Lo primero que se me ocurrió fue arrojarme al
río. Confieso que en las horas dolorosas de mi vida, la idea del suicidio
se me ha presentado como el mejor medio de arreglarlo todo, aunque contrario a
la ley de Dios; pero aquella vez, no sólo no lo arreglaba puesto que mis
hermanas hubieran continuado siendo ligeras, sino que me estropeaba la ropa y
para eso yo no me la había vestido. Muy cabizbajo tomó el rumbo
que solía, y era por la calle Defensa al Norte, en busca de luz y
relativo movimiento, hallando en el segundo tramo el consuelo que buscaba y fue
dirigirme a la tienda de mi tutor, don Aquiles Vargas, en la entonces llamada
calle de Mendocinos: don Aquiles me daría consejo y asilo, que a ello le
obligaba su cargo; también me daría de almorzar, que ayuno estaba
y desfallecido. Secáronseme los ojos, se me ensanchó el
corazón, apreté el paso... y a ver a don Aquiles.

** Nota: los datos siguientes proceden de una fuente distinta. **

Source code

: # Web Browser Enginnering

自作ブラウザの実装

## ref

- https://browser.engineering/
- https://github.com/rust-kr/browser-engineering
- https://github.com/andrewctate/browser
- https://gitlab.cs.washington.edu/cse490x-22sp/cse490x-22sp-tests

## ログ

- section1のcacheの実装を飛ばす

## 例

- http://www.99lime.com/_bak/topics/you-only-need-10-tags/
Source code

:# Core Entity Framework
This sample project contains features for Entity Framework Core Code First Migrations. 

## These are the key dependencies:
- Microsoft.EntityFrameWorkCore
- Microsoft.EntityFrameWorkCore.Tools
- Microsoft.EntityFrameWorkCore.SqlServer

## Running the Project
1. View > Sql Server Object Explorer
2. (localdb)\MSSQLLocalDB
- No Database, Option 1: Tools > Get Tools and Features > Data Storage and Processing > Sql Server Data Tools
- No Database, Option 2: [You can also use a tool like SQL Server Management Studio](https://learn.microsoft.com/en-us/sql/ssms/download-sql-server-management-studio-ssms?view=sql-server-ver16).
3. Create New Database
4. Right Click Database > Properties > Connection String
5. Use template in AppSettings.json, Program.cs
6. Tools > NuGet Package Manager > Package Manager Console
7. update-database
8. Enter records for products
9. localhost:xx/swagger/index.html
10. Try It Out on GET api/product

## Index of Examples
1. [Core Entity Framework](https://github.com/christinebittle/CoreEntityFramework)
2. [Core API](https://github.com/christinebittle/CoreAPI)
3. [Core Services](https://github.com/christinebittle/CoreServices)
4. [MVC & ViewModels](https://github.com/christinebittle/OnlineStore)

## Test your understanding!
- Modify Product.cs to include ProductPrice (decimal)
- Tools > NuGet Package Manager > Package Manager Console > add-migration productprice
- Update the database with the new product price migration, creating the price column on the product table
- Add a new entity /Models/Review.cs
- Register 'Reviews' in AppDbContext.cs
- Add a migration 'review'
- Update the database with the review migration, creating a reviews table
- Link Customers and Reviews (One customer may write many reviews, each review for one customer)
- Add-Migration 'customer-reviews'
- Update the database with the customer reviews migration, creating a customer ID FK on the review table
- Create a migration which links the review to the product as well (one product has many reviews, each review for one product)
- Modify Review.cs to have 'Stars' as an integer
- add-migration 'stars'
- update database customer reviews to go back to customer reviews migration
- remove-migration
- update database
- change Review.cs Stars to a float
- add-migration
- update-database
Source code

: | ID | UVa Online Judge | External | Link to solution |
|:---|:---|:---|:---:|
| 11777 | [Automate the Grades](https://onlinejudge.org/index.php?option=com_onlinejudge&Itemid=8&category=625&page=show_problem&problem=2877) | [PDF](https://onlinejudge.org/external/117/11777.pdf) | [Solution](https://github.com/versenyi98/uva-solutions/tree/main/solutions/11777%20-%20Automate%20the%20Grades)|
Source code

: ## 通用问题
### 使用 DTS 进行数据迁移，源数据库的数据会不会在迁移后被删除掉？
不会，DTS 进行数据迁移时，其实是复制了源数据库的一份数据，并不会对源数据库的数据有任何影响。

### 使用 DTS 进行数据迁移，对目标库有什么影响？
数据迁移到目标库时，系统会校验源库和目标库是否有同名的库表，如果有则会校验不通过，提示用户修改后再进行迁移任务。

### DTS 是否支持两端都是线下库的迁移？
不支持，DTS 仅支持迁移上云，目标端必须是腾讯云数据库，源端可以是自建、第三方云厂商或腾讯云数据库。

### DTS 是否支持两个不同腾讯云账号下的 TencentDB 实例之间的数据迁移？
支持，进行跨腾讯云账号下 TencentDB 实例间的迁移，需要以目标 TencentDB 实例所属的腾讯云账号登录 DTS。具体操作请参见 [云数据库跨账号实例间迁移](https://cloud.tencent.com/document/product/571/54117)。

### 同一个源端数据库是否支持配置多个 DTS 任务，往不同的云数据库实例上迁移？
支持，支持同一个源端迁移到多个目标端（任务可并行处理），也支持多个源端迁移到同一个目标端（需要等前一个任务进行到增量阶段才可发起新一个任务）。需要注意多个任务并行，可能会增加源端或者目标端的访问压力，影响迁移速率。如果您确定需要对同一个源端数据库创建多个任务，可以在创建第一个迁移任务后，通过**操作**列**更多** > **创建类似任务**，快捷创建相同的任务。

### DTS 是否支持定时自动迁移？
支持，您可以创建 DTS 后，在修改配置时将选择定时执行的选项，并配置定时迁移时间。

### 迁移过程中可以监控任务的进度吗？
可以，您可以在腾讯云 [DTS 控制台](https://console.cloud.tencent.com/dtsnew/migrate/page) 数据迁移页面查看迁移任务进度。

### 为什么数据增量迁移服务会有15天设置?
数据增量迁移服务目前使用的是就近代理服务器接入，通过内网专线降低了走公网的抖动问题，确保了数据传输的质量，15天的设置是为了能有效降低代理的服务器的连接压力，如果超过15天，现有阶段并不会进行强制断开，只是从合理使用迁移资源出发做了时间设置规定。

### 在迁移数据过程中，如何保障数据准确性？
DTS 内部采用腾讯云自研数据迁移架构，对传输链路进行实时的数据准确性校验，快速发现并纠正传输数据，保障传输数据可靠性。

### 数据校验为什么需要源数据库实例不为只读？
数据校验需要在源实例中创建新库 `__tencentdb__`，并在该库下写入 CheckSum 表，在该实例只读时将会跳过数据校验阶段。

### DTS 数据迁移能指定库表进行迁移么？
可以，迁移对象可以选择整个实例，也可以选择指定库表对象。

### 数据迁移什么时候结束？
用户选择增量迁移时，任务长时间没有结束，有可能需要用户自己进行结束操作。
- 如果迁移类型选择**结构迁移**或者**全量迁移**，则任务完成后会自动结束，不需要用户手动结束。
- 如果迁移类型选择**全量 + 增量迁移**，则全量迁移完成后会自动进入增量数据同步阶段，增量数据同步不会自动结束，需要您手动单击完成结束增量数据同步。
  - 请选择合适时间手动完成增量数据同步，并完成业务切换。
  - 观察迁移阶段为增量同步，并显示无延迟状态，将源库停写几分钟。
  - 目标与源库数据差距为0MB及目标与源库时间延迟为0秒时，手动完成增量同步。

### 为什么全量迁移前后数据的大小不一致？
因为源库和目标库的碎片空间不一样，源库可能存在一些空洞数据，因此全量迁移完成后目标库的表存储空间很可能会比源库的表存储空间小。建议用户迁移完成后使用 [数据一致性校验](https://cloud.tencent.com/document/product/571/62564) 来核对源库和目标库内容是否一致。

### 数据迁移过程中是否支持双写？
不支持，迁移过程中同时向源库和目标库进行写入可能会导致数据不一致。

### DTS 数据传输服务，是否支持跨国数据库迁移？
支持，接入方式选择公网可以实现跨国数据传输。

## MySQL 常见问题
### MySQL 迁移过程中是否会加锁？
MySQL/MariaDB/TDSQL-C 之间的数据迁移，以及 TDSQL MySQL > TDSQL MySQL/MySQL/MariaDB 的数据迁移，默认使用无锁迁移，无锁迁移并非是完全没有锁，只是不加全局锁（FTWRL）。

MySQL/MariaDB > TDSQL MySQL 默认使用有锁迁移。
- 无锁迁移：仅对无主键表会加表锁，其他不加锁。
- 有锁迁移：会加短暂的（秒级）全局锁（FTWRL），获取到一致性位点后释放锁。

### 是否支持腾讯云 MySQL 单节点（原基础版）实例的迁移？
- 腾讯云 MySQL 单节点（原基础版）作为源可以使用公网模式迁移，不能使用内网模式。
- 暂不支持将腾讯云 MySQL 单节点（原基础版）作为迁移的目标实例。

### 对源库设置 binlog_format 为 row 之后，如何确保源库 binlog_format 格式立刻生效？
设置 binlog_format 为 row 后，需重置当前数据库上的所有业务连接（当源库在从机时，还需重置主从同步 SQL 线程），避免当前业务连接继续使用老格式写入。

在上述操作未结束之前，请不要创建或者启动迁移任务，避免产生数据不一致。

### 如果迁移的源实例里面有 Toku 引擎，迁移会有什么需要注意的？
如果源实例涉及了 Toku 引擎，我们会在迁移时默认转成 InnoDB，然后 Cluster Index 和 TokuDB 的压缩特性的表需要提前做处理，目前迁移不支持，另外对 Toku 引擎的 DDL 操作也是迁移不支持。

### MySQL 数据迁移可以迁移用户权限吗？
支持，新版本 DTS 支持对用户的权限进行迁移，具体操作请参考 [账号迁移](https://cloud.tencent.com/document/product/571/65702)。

Tendría, don Aquiles por aquel tiempo unos treinta,
años y bien ganada ya su fama de mal genio y avaricioso, que ha
consagrado la voz de la historia, y era chiquito, regordetón, sin las
arrugas y las canas que echó después de millonario. Yo le trataba
poco; no así a su mujer, que era visita de casa y a sus niños,
aunque mucho menores que yo, pues lo menos que llevo a Pablo Aquiles
(¿qué será de Pablo Aquiles?, ¿Habrá
muerto?), lo menos son ocho años. La tienda era grande y toda ella
aparecía ocupada por géneros de las provincias, en que traficaba
con lucro evidente : aquí los tercios de yerba, allá las cajas y
latas, los dulces y tabletas de Mendoza, quesos, alfajores, miel, mates,
encajes, quillangos, ¡qué sé yo!, todo revuelto en los
estantes, en las paredes, en el techo y en el suelo, y presidiendo la
industriosa exposición don Aquiles con su chaleco rojo de federal y el
entrecejo cruzado de rayos y centellas.